# LDA - Latent Dirichlet Allocation.

### LDA. Quick facts:
- Well tested and well known approach.
- Automatically extract topics from documents.
- Can be directly applied to a new document.

### LDA. The way it works:
- Each document is seen as a mixture of various topics.
- Each word in the document is assigned to the topics with the certain probabilities
- Each topic is seen as a set of words with assigned probabilities.
- Person should assign topic-names himself, but only once.


In [2]:
import spacy
import json
import pandas as pd
import time
import numpy as np

from sklearn.cluster import KMeans
from sklearn.feature_extraction.text import TfidfVectorizer
from sklearn.decomposition import NMF, LatentDirichletAllocation
from sklearn.feature_extraction.text import TfidfVectorizer, CountVectorizer

import plotly as py
import plotly.graph_objs as go
py.offline.init_notebook_mode(connected=True)

from os import listdir
from os.path import isfile, join
from itertools import groupby

from spacy.lang.de.stop_words import STOP_WORDS
nlp = spacy.load("de")

In [3]:
%run src/file_utils.py
%run src/configuration.py
%run 'load_and_prepro_document.ipynb'

## In this notebook, we will show two use cases of LDA:
1. Find the distribution of topic "Risk Management" in one document of a given bank throughout paragraphs of this document. [1]
2. Show the fluctuation of topic "Risk Management" for different banks throughout several years. [2]

### Collect names of all reports, related to banks:

In [4]:
banks = [f for f in listdir(FILE_PATH) if isfile(join(FILE_PATH, f)) and 'bank' in f.lower()]

### Load clean documents, related to banks

In [5]:
start_time = time.time()
lemm_docs_prep, names = get_clean_data(banks,get_paragraph=True)

print ('Time to load paragraphs of {0:d} documents took {1:.2f} seconds'.format(
        len(names), 
        time.time() - start_time))

Time to load paragraphs of 176 documents took 0.38 seconds


In [6]:
def readPageAndParInfo(file_name):
    contents = []
   
    try:
        data = json.loads(FileUtils.fix_json(file_name))
        for item in data:
            typeDoc = item[TYPE]
            if typeDoc == PARAGRAPH:
                contents.append({
                    'page':item['pagenumber'],
                    'paragraph':item['counter']
                })
    except:
        pass
    return contents

### List of lists of paragraphs -> list of paragraphs

In [7]:
lem_pars = []
for sublist in lemm_docs_prep:
    for item in sublist:
        lem_pars.append(item)

### Let us start with the first use case [1]:
- Train LDA model by using 127 bank documents. Get 9 topics.
- Input a new document.
- For each paragraph in this document, calculate its probability of belonging to each topic. 
- Specify one topic, output most related paragraphs and group  them to pages

In [8]:
tf_vectorizer = CountVectorizer()
start_time = time.time()
tf = tf_vectorizer.fit_transform(lem_pars)
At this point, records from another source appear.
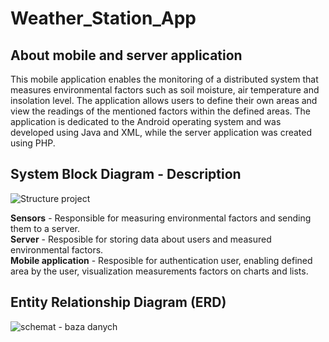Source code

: # Weather_Station_App

## About mobile and server application

This mobile application enables the monitoring of a distributed system that measures environmental factors such as soil moisture, air temperature and insolation level. The application allows users to define their own areas and view the readings of the mentioned factors within the defined areas. The application is dedicated to the Android operating system and was developed using Java and XML, while the server application was created using PHP.

## System Block Diagram - Description

![Structure project](https://user-images.githubusercontent.com/70532979/227450117-b2d947b0-8ba6-4156-8011-e4fc40d6a6b5.png)

<b>Sensors</b> - Responsible for measuring environmental factors and sending them to a server. <br>
<b>Server</b> - Resposible for storing data about users and measured environmental factors. <br>
<b>Mobile application</b> - Resposible for authentication user, enabling defined area by the user, visualization measurements factors on charts and lists. <br>

## Entity Relationship Diagram (ERD)

![schemat - baza danych ](https://user-images.githubusercontent.com/70532979/227714144-cc9808d6-54c3-42f6-a6d8-72f22fcc7564.png)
print ('Fit and transofrm of CountVectoriser on {0:d} paragrpaphs took {1:.2f} seconds'.format(
        len(lem_pars), 
        time.time() - start_time))

Fit and transofrm of CountVectoriser on 91042 paragrpaphs took 2.54 seconds


In [9]:
lda = LatentDirichletAllocation(n_components=9,
                                learning_method='batch',
                                random_state=0)
start_time = time.time()
lda.fit(tf)

print ('Fit phase of LDA took {0:.2f} seconds'.format(time.time() - start_time))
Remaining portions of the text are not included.